Car ça me fait penser à des textes particulièrement beaux de Spinoza. Vous trouverez par exemple au début du livre du livre Trois de l’Ethique. Spinoza lance vraiment des choses qui ressemblent - L’année dernière j’avais essayé de trouver ou d’indiquer - pas de trouver, j’avais pas trouvé - un certain rapport entre les concepts d’un philosophe et des espèces de cris - de cris de base, des espèces de cris - de cris de la pensée.
Hé ben, il y a comme ça, de temps en temps, il y a des cris qui sortent de Spinoza.
C’est d’autant plus intéressant que encore une fois ce philosophe qui passe pour une image de sérénité, curieux, quand est-ce qu’il se met à crier ? Il crie beaucoup justement dans les Scolies. Ou bien dans les introductions à un livre. Il crie pas dans les démonstrations.
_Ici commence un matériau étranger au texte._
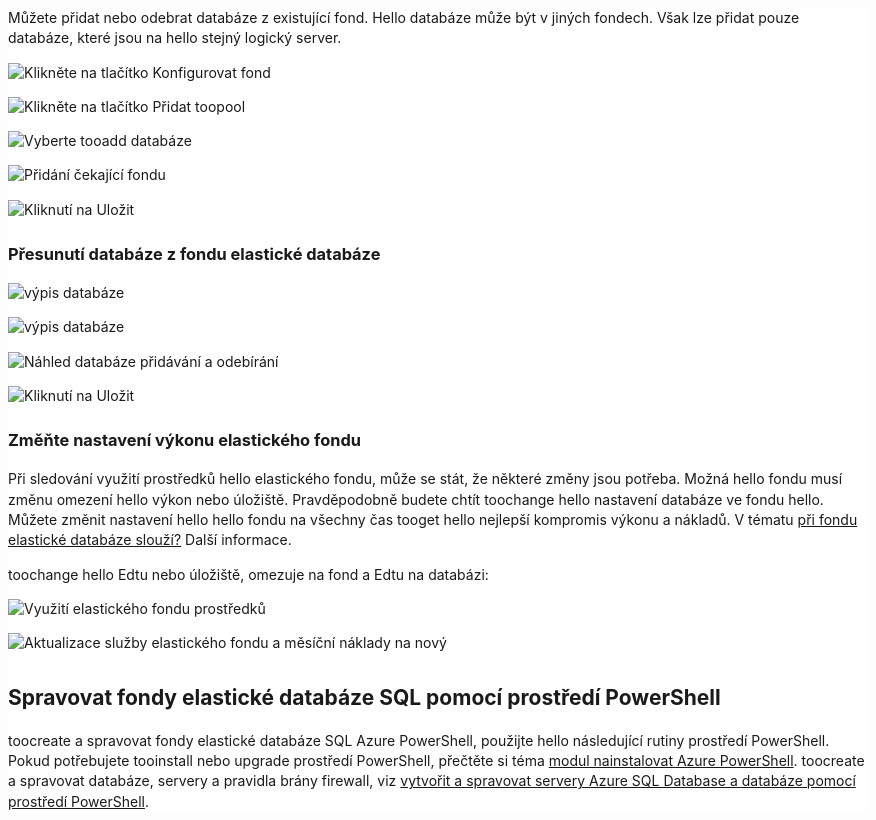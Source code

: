 Můžete přidat nebo odebrat databáze z existující fond. Hello databáze může být v jiných fondech. Však lze přidat pouze databáze, které jsou na hello stejný logický server.

 ![Klikněte na tlačítko Konfigurovat fond](./media/sql-database-elastic-pool-manage-portal/configure-pool.png)

![Klikněte na tlačítko Přidat toopool](./media/sql-database-elastic-pool-manage-portal/add-to-pool.png)

![Vyberte tooadd databáze](./media/sql-database-elastic-pool-manage-portal/add-databases-pool.png)

![Přidání čekající fondu](./media/sql-database-elastic-pool-manage-portal/pending-additions.png)

![Kliknutí na Uložit](./media/sql-database-elastic-pool-manage-portal/click-save.png)

### <a name="move-a-database-out-of-an-elastic-pool"></a>Přesunutí databáze z fondu elastické databáze

![výpis databáze](./media/sql-database-elastic-pool-manage-portal/select-pools-removal.png)

![výpis databáze](./media/sql-database-elastic-pool-manage-portal/click-remove.png)

![Náhled databáze přidávání a odebírání](./media/sql-database-elastic-pool-manage-portal/pending-removal.png)

![Kliknutí na Uložit](./media/sql-database-elastic-pool-manage-portal/click-save.png)

### <a name="change-performance-settings-of-an-elastic-pool"></a>Změňte nastavení výkonu elastického fondu

Při sledování využití prostředků hello elastického fondu, může se stát, že některé změny jsou potřeba. Možná hello fondu musí změnu omezení hello výkon nebo úložiště. Pravděpodobně budete chtít toochange hello nastavení databáze ve fondu hello. Můžete změnit nastavení hello hello fondu na všechny čas tooget hello nejlepší kompromis výkonu a nákladů. V tématu [při fondu elastické databáze slouží?](sql-database-elastic-pool.md) Další informace.

toochange hello Edtu nebo úložiště, omezuje na fond a Edtu na databázi:

![Využití elastického fondu prostředků](./media/sql-database-elastic-pool-manage-portal/resize-pool.png)

![Aktualizace služby elastického fondu a měsíční náklady na nový](./media/sql-database-elastic-pool-manage-portal/pool-change-edtu.png)

## <a name="manage-sql-database-elastic-pools-using-powershell"></a>Spravovat fondy elastické databáze SQL pomocí prostředí PowerShell

toocreate a spravovat fondy elastické databáze SQL Azure PowerShell, použijte hello následující rutiny prostředí PowerShell. Pokud potřebujete tooinstall nebo upgrade prostředí PowerShell, přečtěte si téma [modul nainstalovat Azure PowerShell](/powershell/azure/install-azurerm-ps). toocreate a spravovat databáze, servery a pravidla brány firewall, viz [vytvořit a spravovat servery Azure SQL Database a databáze pomocí prostředí PowerShell](sql-database-servers-databases.md#manage-azure-sql-servers-databases-and-firewalls-using-powershell).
La démonstration c’est pas un endroit ou un lieu où on peut crier.
sur l’âme et ses rapports sur le corps il a une doctrine qui sera connue sous le nom - le mot n’est pas de lui - qui sera connue sous le nom de parrallelisme. Or le parrallélisme c’est quoi ? je dis c’est curieux parce que le mot il ne vient pas de lui, il vient de Leibnitz qui s’en sert dans un tout autre contexte et pourtant ce mot même conviendrait très bien à Spinoza.
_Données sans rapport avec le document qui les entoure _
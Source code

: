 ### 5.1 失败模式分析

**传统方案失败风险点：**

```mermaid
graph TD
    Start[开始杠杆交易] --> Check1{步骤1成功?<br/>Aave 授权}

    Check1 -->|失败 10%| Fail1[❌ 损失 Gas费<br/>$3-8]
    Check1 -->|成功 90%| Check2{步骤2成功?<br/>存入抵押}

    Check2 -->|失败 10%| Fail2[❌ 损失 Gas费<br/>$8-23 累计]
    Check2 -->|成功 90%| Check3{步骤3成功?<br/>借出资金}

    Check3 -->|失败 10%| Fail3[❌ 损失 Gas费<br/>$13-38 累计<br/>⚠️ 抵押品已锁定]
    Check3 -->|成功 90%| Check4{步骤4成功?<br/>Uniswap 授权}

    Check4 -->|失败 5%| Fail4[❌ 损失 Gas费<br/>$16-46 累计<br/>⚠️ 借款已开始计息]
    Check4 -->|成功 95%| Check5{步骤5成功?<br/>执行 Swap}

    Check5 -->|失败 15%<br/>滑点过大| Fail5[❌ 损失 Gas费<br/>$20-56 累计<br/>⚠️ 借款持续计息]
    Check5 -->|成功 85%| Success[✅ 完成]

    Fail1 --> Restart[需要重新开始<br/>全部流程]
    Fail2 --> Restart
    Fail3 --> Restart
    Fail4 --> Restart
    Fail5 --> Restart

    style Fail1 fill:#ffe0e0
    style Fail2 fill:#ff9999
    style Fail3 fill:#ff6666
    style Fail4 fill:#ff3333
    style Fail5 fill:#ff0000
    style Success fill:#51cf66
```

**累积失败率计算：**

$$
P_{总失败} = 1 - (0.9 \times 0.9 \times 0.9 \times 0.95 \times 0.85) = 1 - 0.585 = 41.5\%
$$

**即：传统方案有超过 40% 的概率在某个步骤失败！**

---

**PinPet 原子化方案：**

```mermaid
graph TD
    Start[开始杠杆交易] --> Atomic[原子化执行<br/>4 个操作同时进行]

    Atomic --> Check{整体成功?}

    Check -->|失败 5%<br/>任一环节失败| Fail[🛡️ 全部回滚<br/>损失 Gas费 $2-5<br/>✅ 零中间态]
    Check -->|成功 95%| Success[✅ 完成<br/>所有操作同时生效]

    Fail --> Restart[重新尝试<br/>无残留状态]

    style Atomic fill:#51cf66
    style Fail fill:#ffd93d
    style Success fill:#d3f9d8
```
revenons à sa proposition ontologique de base, c’est l’Etre - elle comporte plusieurs articulations
On a vu et je ne reviens pas là dessus que, au contraire Spinoza developpe, déploie le plan fixe de l’univocité de l’être, de l’être univoque. Si l’être est substance c’est la substance absolument infinie et il n’y a rien d’autre que cette substance, cette substance est la seule ! en d’autres termes univocité de la substance.
Pas d’autres substances que l’être absolument infini c’est à dire pas d’autre substance que l’être en tant qu’être.
L’être en tant qu’être est substance ce qui implique immédiatement que rien d’autre ne soit substance.
Rien d’autre ? qu’est ce qu’il y a d’autre que l’être ? On l’a vu les dernières fois et c’est peut être ça le point de départ de l’ontologie qu’on cherchait.
Donc on va peut être avoir une réponse possible à notre question !
Qu’est ce qu’il d’autre que l’être, que l’être en tant qu’être du point de vue d’une ontologie même ? On l’a vu depuis le début ; ce qu’il y a d’autre que l’être en tant qu’être, du point de vue de l’ontologie même c’est ce dont l’être se dit c’est à dire l’étant, l’existant.
l’être se dit de ce qui "est", de l’étant, de l’existant.
Voyez la conséquence immédiate ce qui est : l’étant n’est pas substance.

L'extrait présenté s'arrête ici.